Bei Minusgrad und Sonnenschein mutierten wir mal wieder zu Touristen in der eigenen Stadt, mit dem Ziel, ein paar Bilder von ruhigen Ecken zu schießen. Wir wählten einen Sonntagmittag, damit es noch ruhiger wirkte. Es wirkte! Denn bei Temperaturen von deutlich unter null Grad zog es wenige Leute ins Zentrum. Und die, die es gezogen hatte, hielten es nicht lange im Freien aus.
Wir auch nicht, nach einer knappen halben Stunde stand uns der Sinn nach einer Aufwärmstube. Ganz neu am Markt – im wahrsten Sinne des Wortes – bot sich das Augustiner-Brauhaus an. Beheimatet in der vormaligen HypoVereinsbank, präsentiert sich das Lokal riesig und gemütlich und so, als wäre es schon immer dagewesen (außerdem zeigt es an seinen Wänden viele alte Leipzig-Postkarten als Großreproduktionen, auch selten gesehene*). Uns erinnerte der Augustiner an den Thüringer Hof und den Ratskeller. Sein Freisitz wird bei Plusgraden garantiert keine ruhige Ecke sein.
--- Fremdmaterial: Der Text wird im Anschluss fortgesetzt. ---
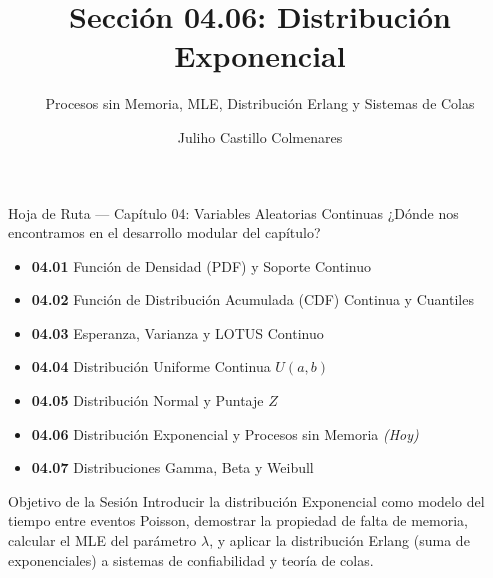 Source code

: \documentclass[10pt, aspectratio=169]{beamer}
\title[Distribución Exponencial]{Sección 04.06: Distribución Exponencial}
\subtitle{Procesos sin Memoria, MLE, Distribución Erlang y Sistemas de Colas}
\author[J. Castillo Colmenares]{Juliho Castillo Colmenares}
\institute{Tecnológico de Monterrey}
\date{\vspace{-1.2cm}}
\begin{document}
\begin{frame}[plain]
  \titlepage
\end{frame}

\begin{frame}{Hoja de Ruta --- Capítulo 04: Variables Aleatorias Continuas}
  \footnotesize
  ¿Dónde nos encontramos en el desarrollo modular del capítulo? \pause
  \begin{itemize}\itemsep=0.08em
    \item \textbf{04.01} Función de Densidad (PDF) y Soporte Continuo \pause
    \item \textbf{04.02} Función de Distribución Acumulada (CDF) Continua y Cuantiles \pause
    \item \textbf{04.03} Esperanza, Varianza y LOTUS Continuo \pause
    \item \textbf{04.04} Distribución Uniforme Continua $U(a, b)$ \pause
    \item \textbf{04.05} Distribución Normal y Puntaje $Z$ \pause
    \item \textbf{04.06} Distribución Exponencial y Procesos sin Memoria \emph{(Hoy)} \pause
    \item \textbf{04.07} Distribuciones Gamma, Beta y Weibull
  \end{itemize}
  \vspace{-0.05cm}
  \begin{block}{Objetivo de la Sesión}
    Introducir la distribución Exponencial como modelo del tiempo entre eventos Poisson, demostrar la propiedad de falta de memoria, calcular el MLE del parámetro $\lambda$, y aplicar la distribución Erlang (suma de exponenciales) a sistemas de confiabilidad y teoría de colas.
  \end{block}
\end{frame}
\end{document}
Die Passage „Der große Joachimsthal“ zwischen Hain- und Katharinenstraße hat beinahe immer die Ruhe weg, die Ritter- und die Burgstraße ebenso. In letzterer, dort, wo der Maat vor einiger Zeit den Zweitausendeins-Laden abgelöst hatte, macht sich gerade Zalando bereit. Wir staunten, denn wir hatten nicht erwartet, dass dieser über lange Jahre defizitäre Stiefelversand einmal zum stationären Händler werden würde.
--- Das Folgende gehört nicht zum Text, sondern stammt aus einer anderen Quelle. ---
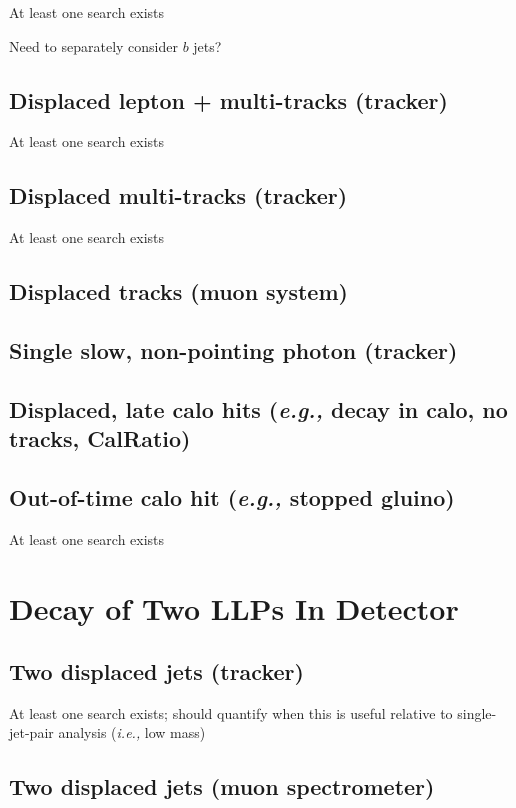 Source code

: At least one search exists

Need to separately consider $b$ jets?


\subsection{Displaced lepton + multi-tracks (tracker)}

At least one search exists

\subsection{Displaced multi-tracks (tracker)}

At least one search exists

\subsection{Displaced tracks (muon system)}

\subsection{Single slow, non-pointing photon (tracker)}

\subsection{Displaced, late calo hits (\emph{e.g.,} decay in calo, no tracks, CalRatio)}

\subsection{Out-of-time calo hit (\emph{e.g.,} stopped gluino)}

At least one search exists

\section{Decay of Two LLPs In Detector}

\subsection{Two displaced jets (tracker)}

At least one search exists; should quantify when this is useful relative to single-jet-pair analysis (\emph{i.e.,} low mass)

\subsection{Two displaced jets (muon spectrometer)}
Ruhig und leer erlebten wir am vergangenen Sonntag sogar Reichsstraße und Naschmarkt, Petersstraße und Neumarkt – Orte, an denen sonst Gewühle herrscht. Nichts gegen Gewühle, das strahlt Leipziger Lebendig- und Geschäftigkeit aus, dennoch freuen wir uns mittlerweile auch regelmäßig über Ruhe – ein sonniger Sonntag mit Minusgraden ist da genau das Richtige!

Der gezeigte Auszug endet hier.